Quake in Arid Northwest China Kills at Least 75

BEIJING (AP) —
Chinese paramilitary policemen help residents remove belongings from quake damaged houses in northwest China’s Gansu province Monday. (AP Photo)
Chinese paramilitary policemen help residents remove belongings from quake damaged houses in northwest China’s Gansu province Monday. (AP Photo)

A strong earthquake that shook an arid, hilly farming area in northwest China sparked landslides and destroyed or damaged thousands of brick-and-mud homes Monday, killing at least 75 and injuring more than 400, the government said.

The was quake near the city of Dingxi in Gansu province. It toppled walls, shattered houses and sent cascades of dirt and rock down hillsides that blocked roads and slowed rescue efforts.

Hospitals set up aid stations in parking lots, while hundreds of paramilitary People’s Armed Police fanned out to search for victims in the region, about 760 miles west of Beijing.

“I saw the bulb hanging from the ceiling start swinging wildly around. I woke my two friends and we ran into the bathroom to hide,” said arts student Li Jingui, 21, who was on the fourth floor of a school dormitory in Dingxi when the shaking started.

“After the strongest tremors were over, we were worried that there would be aftershocks, so we packed our stuff and ran out into a large clearing,” Li said in a telephone interview.

In addition to the 75 confirmed dead, there were 14 people missing and 459 injured, the central government’s China Earthquake Administration said.

Damage was worst in Dingxi’s rural southern portion, where scores of homes were damaged and telephone and electricity services knocked out, Dingxi Mayor Tang Xiaoming told state media.
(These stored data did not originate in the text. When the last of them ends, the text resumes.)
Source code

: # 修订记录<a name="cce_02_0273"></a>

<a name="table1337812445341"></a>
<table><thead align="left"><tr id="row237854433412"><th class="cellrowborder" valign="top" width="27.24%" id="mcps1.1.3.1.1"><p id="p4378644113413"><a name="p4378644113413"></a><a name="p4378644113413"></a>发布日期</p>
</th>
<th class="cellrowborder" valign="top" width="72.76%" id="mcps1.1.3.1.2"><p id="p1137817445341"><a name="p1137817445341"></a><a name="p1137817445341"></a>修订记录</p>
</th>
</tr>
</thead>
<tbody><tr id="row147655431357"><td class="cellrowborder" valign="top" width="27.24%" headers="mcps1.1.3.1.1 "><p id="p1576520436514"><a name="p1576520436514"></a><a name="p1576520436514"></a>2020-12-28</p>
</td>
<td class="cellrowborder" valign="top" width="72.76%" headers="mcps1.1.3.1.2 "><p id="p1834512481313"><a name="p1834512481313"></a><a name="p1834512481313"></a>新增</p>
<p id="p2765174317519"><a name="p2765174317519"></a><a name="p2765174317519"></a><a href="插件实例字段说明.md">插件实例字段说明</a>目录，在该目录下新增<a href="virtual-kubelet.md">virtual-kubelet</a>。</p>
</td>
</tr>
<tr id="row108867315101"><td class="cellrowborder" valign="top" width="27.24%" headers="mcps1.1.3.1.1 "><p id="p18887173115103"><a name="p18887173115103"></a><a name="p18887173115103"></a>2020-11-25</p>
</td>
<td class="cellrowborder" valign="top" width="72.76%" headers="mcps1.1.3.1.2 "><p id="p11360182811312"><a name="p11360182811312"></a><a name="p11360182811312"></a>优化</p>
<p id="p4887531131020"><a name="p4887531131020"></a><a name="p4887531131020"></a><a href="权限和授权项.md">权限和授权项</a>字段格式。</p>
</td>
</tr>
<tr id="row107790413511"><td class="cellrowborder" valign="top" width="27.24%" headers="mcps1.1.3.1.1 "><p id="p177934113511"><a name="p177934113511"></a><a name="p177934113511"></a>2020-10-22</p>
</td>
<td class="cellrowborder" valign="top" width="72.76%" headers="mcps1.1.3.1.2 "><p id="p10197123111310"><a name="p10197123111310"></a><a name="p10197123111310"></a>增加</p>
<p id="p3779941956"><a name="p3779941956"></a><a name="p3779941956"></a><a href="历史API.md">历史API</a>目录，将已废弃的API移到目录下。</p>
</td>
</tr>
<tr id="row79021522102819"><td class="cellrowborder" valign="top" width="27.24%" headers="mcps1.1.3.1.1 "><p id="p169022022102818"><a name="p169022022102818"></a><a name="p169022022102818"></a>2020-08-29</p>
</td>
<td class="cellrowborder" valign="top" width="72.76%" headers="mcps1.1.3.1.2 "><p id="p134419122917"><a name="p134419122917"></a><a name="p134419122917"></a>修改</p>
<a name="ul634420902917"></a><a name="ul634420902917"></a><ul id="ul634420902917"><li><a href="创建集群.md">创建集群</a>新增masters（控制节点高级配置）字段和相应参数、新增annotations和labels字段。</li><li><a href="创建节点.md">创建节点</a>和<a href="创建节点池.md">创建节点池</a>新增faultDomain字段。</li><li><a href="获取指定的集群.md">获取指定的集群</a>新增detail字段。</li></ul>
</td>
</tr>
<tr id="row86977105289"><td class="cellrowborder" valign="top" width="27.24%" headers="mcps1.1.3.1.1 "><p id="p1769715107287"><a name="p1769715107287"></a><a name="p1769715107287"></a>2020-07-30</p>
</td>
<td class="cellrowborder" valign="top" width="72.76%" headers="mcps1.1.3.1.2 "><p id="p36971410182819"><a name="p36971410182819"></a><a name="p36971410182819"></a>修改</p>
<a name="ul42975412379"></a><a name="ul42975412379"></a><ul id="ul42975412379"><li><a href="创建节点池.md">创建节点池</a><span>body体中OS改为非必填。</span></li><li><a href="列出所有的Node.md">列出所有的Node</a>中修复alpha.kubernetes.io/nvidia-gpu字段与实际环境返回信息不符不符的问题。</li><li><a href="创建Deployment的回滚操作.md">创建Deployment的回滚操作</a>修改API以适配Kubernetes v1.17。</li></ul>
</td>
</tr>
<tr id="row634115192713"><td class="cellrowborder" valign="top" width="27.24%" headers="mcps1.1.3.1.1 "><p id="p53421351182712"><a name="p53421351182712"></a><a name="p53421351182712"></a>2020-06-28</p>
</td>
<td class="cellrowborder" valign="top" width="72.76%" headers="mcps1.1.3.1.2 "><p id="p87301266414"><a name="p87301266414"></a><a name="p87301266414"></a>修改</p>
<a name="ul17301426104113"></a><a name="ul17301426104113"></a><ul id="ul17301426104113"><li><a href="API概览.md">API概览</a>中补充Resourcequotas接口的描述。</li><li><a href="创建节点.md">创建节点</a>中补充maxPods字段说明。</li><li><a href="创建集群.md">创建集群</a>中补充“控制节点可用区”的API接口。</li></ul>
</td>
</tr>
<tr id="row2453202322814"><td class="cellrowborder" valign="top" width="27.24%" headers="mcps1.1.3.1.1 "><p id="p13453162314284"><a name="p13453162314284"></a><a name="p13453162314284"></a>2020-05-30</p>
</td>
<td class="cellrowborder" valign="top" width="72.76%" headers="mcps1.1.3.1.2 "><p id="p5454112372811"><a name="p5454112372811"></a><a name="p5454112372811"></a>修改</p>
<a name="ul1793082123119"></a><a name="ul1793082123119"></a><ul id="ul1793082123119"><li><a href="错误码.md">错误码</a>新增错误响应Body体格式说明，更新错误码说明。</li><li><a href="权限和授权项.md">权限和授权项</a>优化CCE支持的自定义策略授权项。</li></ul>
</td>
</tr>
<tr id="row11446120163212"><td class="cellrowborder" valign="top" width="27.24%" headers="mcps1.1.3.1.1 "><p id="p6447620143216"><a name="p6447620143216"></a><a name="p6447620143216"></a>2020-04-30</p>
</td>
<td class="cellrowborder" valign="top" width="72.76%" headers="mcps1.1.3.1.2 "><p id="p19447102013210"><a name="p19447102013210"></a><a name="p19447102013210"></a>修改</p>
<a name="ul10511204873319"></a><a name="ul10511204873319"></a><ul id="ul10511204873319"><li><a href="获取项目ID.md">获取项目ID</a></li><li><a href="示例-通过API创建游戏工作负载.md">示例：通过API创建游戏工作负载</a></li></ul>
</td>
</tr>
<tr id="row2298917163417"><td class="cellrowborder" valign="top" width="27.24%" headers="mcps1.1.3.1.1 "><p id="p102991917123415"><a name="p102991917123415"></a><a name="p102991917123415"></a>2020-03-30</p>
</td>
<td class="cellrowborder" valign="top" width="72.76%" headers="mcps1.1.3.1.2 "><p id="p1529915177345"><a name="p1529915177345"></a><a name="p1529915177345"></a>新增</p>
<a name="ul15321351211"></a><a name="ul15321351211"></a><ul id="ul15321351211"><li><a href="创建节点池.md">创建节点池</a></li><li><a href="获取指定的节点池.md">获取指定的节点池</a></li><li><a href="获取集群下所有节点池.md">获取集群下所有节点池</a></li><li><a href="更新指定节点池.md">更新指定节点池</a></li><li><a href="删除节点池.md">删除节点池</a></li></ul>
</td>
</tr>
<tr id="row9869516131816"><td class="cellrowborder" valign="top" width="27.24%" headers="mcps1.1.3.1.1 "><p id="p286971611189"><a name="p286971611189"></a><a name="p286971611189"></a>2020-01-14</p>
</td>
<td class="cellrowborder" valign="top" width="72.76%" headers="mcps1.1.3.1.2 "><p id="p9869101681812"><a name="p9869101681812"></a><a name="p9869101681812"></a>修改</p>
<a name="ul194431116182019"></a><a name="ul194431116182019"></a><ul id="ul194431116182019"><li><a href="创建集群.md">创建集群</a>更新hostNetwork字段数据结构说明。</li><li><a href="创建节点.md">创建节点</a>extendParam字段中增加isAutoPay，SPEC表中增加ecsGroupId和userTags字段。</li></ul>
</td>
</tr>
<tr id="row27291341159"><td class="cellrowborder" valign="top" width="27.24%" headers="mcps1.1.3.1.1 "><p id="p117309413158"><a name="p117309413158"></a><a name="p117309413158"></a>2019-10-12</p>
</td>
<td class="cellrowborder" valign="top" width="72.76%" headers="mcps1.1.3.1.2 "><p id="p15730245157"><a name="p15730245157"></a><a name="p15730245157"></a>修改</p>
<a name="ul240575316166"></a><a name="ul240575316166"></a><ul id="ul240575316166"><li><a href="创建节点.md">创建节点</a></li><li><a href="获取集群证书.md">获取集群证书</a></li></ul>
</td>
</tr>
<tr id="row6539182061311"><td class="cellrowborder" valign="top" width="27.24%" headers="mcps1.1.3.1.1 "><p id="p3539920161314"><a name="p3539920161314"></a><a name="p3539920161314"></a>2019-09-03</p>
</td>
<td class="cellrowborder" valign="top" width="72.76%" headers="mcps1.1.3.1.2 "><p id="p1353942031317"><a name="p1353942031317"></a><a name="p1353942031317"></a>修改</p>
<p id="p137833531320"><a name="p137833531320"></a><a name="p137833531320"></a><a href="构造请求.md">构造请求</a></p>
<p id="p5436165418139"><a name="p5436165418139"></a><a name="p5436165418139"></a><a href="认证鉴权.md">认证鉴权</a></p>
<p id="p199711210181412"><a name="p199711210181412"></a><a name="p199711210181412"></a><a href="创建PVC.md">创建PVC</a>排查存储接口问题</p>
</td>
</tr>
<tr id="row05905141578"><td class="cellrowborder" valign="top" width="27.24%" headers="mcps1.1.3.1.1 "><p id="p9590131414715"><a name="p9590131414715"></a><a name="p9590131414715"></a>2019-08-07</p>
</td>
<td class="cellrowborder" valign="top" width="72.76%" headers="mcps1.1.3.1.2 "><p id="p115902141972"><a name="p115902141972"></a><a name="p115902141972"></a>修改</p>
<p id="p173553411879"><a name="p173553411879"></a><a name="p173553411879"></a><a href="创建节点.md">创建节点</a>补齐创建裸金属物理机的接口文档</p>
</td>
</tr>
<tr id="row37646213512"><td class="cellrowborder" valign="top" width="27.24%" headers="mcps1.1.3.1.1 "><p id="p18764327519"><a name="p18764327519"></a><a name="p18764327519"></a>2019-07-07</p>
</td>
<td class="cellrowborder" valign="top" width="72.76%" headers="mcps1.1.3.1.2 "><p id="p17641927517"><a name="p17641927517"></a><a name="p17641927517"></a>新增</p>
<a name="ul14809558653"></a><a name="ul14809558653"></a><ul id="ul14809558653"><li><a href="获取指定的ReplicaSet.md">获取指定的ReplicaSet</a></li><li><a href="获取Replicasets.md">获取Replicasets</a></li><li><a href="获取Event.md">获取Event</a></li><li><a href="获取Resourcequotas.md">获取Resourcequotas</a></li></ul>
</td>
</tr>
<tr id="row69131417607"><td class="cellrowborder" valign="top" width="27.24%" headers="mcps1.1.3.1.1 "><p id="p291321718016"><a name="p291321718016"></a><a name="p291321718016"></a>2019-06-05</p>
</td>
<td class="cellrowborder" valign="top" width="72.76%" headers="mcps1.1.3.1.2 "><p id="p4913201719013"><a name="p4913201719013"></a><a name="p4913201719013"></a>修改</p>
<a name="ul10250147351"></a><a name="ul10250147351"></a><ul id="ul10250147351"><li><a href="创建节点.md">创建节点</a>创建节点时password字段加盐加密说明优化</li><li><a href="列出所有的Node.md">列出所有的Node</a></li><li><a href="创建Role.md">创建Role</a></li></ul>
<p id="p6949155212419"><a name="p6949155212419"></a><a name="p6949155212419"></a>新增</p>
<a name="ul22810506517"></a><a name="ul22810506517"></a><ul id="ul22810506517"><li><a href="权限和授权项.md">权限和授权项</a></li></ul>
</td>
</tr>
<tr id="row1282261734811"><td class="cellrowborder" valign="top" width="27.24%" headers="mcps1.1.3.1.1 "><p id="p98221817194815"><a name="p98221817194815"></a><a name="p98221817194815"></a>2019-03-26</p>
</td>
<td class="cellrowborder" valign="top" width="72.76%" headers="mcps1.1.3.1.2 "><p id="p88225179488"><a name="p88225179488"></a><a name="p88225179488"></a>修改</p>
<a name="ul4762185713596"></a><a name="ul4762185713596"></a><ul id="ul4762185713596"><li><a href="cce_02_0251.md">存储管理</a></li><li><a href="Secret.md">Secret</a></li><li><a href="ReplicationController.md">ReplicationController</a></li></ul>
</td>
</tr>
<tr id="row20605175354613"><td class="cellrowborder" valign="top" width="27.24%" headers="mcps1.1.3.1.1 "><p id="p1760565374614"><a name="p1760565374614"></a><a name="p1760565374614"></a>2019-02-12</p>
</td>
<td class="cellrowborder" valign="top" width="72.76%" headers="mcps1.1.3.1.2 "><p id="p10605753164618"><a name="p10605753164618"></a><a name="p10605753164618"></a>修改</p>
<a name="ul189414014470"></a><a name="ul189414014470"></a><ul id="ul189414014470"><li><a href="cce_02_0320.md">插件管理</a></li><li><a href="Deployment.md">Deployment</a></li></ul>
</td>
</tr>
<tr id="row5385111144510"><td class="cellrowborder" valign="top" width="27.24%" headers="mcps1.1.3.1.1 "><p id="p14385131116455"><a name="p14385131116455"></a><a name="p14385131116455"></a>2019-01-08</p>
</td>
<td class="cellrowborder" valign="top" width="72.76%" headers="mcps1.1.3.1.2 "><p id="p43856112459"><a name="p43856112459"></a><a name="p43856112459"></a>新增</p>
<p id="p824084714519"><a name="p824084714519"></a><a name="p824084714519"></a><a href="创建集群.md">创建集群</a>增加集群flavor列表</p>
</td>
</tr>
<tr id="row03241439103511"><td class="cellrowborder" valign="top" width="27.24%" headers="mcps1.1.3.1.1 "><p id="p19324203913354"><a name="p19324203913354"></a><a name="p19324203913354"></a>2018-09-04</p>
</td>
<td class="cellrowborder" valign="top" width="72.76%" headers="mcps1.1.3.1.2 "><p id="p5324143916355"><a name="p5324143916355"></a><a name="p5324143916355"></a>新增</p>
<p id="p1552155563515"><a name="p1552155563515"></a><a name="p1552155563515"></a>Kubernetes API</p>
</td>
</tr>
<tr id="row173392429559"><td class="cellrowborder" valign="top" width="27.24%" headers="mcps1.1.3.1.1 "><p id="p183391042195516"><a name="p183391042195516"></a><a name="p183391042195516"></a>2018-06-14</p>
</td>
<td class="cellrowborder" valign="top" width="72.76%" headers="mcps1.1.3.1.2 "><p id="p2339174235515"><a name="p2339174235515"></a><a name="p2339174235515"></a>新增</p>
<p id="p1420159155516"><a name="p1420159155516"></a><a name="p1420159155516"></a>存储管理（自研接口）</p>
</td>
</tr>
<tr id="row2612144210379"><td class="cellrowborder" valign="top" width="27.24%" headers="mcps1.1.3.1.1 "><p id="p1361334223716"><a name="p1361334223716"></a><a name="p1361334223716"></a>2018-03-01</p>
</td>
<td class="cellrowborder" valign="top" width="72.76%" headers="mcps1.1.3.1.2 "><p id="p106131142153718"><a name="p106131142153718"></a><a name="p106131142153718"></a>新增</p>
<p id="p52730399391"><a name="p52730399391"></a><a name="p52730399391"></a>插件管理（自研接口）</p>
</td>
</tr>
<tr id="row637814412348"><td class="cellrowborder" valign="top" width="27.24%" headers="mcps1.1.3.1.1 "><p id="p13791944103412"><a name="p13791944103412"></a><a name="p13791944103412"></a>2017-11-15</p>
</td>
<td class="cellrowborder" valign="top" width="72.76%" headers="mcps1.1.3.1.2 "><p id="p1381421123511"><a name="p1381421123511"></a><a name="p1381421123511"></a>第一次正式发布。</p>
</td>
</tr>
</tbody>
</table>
All but three of the deaths, all the missing and most of the injured were there, a likely result of shoddy construction.

Residents said the shaking lasted about one minute, but wasn’t strong enough to cause major damage in urban areas, where buildings are more solidly built.

Heavy rain is expected in the area later in the week, raising the need for shelter and increasing the chance of further landslides.